**Directions**. I need the number of lines in the listing below that include the string "package", and only that number.

>>>

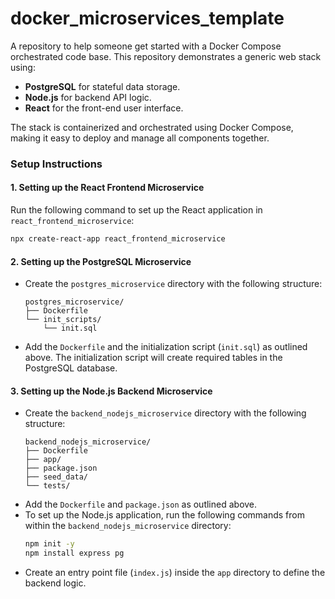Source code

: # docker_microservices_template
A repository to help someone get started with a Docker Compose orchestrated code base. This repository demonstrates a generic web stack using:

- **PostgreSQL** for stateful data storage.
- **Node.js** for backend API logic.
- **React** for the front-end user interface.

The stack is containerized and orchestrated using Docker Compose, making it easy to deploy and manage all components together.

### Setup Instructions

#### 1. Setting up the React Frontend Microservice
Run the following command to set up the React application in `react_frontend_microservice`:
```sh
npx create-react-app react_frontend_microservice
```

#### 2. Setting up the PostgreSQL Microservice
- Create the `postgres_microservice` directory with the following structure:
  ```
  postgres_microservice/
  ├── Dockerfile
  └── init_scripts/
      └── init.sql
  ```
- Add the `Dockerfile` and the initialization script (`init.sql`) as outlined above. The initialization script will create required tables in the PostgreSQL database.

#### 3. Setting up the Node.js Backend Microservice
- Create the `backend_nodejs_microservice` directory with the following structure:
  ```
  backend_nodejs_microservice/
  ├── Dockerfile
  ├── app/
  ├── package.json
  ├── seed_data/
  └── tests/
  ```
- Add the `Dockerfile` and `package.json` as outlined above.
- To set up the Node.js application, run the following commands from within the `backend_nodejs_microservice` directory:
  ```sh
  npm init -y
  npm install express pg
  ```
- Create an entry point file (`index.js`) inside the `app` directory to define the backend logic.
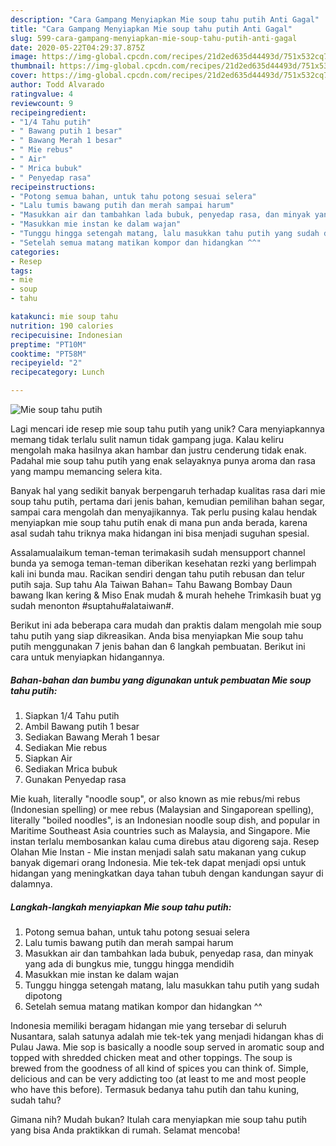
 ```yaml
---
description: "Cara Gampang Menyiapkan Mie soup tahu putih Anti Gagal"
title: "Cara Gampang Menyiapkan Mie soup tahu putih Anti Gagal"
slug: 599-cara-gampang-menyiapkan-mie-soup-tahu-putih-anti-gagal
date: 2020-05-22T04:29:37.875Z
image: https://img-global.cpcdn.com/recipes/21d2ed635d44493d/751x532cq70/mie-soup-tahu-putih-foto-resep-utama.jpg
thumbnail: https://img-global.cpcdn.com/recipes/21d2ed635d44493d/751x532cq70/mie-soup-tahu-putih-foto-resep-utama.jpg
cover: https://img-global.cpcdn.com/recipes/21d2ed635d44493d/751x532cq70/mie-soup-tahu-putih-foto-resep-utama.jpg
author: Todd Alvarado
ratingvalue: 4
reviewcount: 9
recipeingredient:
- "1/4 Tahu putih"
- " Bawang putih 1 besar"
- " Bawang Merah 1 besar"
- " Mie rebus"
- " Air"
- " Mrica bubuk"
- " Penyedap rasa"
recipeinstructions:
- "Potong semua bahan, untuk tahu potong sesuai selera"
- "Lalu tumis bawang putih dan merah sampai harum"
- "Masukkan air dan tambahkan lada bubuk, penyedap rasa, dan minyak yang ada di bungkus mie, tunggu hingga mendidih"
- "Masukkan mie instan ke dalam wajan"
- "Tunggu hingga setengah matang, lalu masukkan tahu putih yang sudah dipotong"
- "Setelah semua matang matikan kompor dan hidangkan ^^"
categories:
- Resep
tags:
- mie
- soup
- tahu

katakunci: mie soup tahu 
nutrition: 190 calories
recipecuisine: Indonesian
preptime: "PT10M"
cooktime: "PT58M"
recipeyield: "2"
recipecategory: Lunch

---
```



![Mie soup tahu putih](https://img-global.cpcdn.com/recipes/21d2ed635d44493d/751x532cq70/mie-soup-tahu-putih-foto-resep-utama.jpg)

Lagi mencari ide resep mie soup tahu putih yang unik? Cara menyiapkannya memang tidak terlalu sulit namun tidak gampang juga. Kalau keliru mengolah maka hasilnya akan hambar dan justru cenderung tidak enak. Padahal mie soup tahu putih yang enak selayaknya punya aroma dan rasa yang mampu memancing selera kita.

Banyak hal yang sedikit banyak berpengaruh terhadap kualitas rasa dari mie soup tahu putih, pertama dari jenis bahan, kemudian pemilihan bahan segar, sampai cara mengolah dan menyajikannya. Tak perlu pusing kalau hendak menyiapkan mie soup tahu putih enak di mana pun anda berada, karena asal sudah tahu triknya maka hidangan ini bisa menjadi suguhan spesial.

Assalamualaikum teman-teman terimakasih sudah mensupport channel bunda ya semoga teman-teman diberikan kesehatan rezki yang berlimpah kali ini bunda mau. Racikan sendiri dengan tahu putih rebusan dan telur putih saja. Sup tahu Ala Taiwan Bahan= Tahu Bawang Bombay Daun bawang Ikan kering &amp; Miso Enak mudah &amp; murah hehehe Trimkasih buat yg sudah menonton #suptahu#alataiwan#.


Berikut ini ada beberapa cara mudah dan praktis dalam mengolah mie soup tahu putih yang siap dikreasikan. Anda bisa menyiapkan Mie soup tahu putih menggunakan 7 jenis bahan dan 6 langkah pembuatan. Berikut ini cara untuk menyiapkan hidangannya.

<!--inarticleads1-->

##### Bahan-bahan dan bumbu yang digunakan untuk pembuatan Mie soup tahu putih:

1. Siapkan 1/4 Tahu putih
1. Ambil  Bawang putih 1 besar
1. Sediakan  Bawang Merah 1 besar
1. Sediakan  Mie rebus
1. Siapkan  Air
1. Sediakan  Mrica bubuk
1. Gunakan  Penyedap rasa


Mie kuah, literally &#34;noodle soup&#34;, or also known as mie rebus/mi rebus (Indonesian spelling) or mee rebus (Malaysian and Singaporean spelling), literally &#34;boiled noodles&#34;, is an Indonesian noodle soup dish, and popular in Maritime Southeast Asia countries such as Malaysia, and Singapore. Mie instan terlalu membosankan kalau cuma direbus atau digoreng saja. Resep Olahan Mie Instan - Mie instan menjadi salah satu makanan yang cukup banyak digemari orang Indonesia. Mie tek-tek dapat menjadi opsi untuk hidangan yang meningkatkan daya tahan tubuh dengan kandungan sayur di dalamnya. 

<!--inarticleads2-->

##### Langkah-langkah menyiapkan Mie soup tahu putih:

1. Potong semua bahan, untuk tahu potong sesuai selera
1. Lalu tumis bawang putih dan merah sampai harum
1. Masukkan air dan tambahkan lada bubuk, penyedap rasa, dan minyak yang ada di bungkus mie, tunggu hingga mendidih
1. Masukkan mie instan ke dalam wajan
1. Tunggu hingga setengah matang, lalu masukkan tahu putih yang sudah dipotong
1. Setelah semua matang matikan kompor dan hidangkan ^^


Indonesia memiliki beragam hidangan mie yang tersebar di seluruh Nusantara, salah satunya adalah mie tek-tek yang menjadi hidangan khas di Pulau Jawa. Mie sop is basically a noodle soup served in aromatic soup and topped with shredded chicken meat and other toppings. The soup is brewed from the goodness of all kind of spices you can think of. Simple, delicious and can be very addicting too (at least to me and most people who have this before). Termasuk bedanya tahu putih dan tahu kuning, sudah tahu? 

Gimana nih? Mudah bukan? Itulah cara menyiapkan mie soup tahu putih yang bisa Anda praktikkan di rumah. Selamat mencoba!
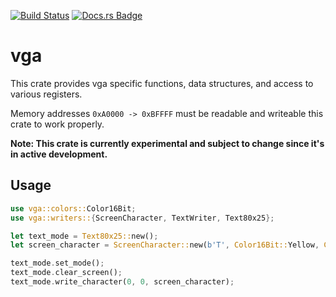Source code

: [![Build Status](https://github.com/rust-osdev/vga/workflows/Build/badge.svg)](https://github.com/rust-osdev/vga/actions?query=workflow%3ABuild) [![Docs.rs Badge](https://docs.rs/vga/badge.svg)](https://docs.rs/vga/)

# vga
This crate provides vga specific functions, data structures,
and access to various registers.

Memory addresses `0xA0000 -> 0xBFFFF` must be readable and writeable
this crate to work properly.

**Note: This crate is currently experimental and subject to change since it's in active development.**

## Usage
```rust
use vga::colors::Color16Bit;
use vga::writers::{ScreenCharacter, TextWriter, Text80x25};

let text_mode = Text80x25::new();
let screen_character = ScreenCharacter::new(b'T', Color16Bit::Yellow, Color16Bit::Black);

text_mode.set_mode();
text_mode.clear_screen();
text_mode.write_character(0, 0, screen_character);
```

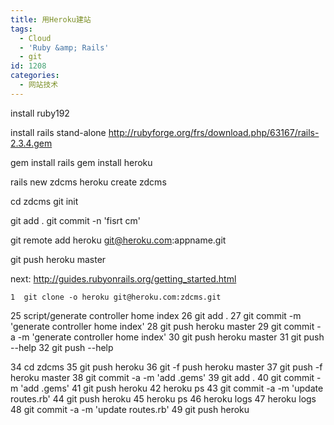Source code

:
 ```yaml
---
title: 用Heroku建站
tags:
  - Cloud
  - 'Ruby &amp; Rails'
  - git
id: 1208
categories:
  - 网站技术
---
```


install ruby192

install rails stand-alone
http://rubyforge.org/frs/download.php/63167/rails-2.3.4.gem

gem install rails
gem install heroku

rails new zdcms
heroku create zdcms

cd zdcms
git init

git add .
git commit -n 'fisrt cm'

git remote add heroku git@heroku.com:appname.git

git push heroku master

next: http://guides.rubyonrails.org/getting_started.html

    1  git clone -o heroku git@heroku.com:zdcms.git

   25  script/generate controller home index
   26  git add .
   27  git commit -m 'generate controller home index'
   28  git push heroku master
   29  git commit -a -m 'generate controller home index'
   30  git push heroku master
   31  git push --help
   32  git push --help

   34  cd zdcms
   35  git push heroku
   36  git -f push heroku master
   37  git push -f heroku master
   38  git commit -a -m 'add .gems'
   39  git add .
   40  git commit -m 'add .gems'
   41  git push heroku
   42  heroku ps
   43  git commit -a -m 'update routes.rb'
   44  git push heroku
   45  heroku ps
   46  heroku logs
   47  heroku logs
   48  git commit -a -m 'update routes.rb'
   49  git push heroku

<<<
>>>

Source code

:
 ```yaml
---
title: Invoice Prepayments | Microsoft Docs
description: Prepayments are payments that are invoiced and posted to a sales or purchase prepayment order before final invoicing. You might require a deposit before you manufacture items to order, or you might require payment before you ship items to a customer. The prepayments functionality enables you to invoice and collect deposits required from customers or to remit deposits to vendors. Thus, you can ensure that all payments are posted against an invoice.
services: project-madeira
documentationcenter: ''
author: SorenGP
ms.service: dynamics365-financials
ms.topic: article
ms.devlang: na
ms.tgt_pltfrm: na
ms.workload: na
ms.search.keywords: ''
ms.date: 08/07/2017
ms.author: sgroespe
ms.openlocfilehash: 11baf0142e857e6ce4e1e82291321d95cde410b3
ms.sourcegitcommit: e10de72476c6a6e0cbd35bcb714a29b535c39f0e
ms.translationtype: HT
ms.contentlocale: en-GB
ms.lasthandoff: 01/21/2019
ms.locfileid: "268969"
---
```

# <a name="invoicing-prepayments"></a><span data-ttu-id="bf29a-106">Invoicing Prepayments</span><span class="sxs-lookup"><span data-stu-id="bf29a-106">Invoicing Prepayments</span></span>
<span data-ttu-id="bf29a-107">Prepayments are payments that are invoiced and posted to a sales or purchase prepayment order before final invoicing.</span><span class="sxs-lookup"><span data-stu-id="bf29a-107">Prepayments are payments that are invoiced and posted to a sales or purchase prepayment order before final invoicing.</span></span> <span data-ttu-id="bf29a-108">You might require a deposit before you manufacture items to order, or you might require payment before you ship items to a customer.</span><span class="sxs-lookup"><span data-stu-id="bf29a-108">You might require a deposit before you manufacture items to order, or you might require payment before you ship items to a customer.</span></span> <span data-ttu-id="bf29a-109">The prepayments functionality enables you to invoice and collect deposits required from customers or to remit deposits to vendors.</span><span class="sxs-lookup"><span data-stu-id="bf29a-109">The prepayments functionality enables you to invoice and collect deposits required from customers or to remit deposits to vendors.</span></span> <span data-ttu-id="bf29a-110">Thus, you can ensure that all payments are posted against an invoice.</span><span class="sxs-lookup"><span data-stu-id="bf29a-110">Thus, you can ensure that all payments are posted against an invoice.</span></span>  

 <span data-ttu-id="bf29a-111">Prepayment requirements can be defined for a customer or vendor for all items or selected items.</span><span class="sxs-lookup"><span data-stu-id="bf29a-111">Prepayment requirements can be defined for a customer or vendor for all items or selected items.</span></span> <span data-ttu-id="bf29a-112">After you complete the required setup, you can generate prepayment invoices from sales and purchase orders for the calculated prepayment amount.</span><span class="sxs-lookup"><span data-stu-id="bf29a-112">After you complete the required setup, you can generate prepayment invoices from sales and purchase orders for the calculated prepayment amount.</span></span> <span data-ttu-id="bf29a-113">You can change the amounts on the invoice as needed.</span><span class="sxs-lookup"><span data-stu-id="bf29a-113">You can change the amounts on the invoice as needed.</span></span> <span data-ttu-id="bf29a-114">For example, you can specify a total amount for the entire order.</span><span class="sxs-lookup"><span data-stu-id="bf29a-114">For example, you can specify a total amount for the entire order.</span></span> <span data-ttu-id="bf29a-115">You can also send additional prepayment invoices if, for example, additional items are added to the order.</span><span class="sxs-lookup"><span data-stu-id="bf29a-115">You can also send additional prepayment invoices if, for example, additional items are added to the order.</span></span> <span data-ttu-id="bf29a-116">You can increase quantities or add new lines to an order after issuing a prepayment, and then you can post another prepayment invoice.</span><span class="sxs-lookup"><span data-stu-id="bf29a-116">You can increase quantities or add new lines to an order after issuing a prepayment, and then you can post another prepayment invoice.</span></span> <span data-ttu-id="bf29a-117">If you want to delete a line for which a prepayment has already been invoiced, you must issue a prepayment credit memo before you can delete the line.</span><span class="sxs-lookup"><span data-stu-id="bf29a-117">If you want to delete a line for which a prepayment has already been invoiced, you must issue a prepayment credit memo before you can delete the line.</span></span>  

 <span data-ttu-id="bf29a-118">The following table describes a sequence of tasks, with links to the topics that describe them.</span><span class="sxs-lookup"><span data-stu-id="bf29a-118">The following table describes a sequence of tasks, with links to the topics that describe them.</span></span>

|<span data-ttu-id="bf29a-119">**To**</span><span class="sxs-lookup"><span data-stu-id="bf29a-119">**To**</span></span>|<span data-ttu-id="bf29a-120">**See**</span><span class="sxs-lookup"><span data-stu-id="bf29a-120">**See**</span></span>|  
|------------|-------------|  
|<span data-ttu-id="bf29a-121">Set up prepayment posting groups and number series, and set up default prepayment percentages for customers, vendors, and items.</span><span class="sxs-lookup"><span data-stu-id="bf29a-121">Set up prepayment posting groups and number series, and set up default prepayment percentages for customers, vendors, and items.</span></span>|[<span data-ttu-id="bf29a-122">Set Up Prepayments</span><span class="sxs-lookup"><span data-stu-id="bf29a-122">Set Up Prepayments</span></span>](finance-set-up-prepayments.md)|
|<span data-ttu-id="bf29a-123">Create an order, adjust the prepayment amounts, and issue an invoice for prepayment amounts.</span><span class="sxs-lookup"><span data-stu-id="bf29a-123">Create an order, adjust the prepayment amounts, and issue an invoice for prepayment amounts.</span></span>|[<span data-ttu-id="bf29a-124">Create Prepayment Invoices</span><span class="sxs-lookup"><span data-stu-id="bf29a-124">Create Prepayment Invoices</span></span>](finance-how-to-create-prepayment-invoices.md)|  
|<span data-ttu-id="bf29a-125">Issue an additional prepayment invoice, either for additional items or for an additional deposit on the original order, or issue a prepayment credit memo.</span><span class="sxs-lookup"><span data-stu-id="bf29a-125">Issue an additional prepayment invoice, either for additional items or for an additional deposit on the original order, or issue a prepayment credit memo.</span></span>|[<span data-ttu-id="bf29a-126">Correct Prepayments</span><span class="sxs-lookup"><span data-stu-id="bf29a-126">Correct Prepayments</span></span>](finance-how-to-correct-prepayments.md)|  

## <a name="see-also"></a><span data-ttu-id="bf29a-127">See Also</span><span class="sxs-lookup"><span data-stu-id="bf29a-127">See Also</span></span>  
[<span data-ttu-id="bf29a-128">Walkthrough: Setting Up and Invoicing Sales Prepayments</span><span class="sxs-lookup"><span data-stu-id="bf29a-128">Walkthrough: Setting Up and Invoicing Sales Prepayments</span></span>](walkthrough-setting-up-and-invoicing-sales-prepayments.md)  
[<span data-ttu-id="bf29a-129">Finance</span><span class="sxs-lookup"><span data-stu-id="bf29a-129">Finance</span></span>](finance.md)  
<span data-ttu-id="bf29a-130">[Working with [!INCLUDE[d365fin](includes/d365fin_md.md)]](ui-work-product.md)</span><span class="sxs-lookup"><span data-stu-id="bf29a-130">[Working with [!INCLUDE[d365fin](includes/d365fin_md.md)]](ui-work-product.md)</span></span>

<<<

**Answer to the problem**. 2